Exercise »
Pick out the lines below with "User" and list them.

Records for the exercise »
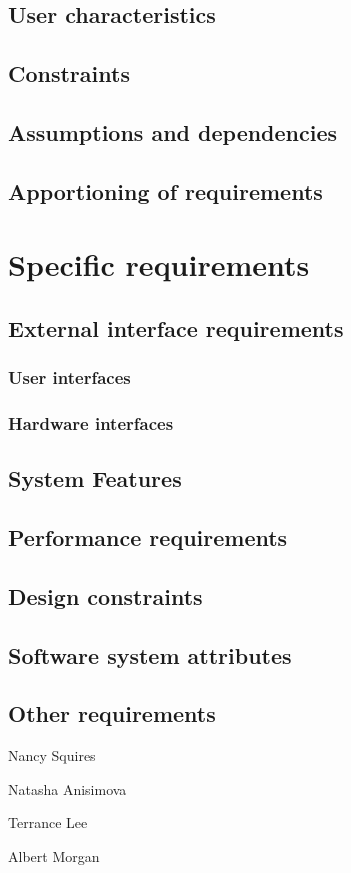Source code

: \documentclass[10pt,journal,draftclsnofoot,onecolumn]{IEEEtran}
\begin{document}
	\subsection{User characteristics}
	\subsection{Constraints}
	\subsection{Assumptions and dependencies}
	\subsection{Apportioning of requirements}
	
	\section{Specific requirements}
	
	\subsection{External interface requirements}
	\subsubsection{User interfaces}
	\subsubsection{Hardware interfaces}

	\subsection{System Features}	
	\subsection{Performance requirements}
	\subsection{Design constraints}
	\subsection{Software system attributes}
	\subsection{Other requirements}




	\vspace{1in}
	\noindent Nancy Squires

	\vspace{1in}
	\noindent Natasha Anisimova

	\vspace{1in}
	\noindent Terrance Lee

	\vspace{1in}
	\noindent Albert Morgan\\
	
\end{document}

Response box »
	\subsection{User characteristics}
	\subsubsection{User interfaces}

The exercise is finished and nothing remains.